Exercise requirements —
Repeat exactly the lines below that lie between the line with "Il voulut savoir" and the line with "Il souffrit sa passion et fut mis au tombeau.", counting both of those lines as part of the answer.

Records excerpted from a collection

·····

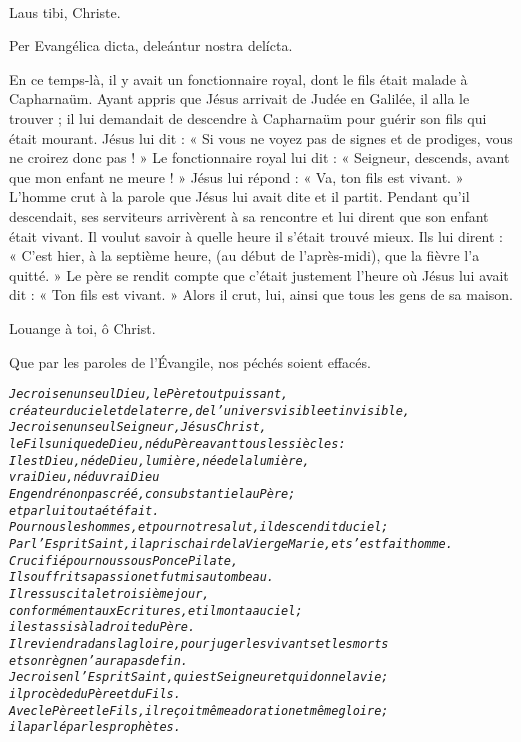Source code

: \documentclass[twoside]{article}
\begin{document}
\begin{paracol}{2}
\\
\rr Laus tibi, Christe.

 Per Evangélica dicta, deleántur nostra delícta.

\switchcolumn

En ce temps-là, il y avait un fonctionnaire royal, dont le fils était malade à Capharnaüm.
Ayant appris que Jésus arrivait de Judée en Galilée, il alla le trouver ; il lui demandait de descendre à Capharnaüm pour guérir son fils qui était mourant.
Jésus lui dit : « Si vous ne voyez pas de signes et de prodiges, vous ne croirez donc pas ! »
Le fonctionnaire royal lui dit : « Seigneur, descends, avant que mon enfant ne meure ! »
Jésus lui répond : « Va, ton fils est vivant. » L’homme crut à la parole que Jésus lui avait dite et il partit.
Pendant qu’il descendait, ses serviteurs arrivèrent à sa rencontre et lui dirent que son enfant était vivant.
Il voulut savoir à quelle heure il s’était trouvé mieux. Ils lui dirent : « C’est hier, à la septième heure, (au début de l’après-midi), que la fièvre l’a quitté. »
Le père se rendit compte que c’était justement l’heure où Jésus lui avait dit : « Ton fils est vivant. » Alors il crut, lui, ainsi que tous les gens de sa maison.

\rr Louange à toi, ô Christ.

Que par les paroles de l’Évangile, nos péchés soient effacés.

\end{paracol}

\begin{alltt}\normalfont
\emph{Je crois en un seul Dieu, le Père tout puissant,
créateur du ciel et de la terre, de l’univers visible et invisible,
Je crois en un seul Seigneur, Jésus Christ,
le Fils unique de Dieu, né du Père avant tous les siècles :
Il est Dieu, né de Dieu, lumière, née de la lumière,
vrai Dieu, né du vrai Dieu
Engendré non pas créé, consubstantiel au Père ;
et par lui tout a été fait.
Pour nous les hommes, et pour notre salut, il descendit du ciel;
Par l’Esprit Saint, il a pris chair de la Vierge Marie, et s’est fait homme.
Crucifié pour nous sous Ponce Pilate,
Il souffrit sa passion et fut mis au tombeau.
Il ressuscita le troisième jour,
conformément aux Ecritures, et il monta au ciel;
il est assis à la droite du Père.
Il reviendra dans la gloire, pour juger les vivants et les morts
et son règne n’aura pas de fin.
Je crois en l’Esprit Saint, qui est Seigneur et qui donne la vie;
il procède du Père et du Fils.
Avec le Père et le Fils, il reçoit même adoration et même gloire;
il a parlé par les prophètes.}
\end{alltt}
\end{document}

·····

Solution to the exercise —
Il voulut savoir à quelle heure il s’était trouvé mieux. Ils lui dirent : « C’est hier, à la septième heure, (au début de l’après-midi), que la fièvre l’a quitté. »
Le père se rendit compte que c’était justement l’heure où Jésus lui avait dit : « Ton fils est vivant. » Alors il crut, lui, ainsi que tous les gens de sa maison.

\rr Louange à toi, ô Christ.

Que par les paroles de l’Évangile, nos péchés soient effacés.

\end{paracol}

\begin{alltt}\normalfont
\emph{Je crois en un seul Dieu, le Père tout puissant,
créateur du ciel et de la terre, de l’univers visible et invisible,
Je crois en un seul Seigneur, Jésus Christ,
le Fils unique de Dieu, né du Père avant tous les siècles :
Il est Dieu, né de Dieu, lumière, née de la lumière,
vrai Dieu, né du vrai Dieu
Engendré non pas créé, consubstantiel au Père ;
et par lui tout a été fait.
Pour nous les hommes, et pour notre salut, il descendit du ciel;
Par l’Esprit Saint, il a pris chair de la Vierge Marie, et s’est fait homme.
Crucifié pour nous sous Ponce Pilate,
Il souffrit sa passion et fut mis au tombeau.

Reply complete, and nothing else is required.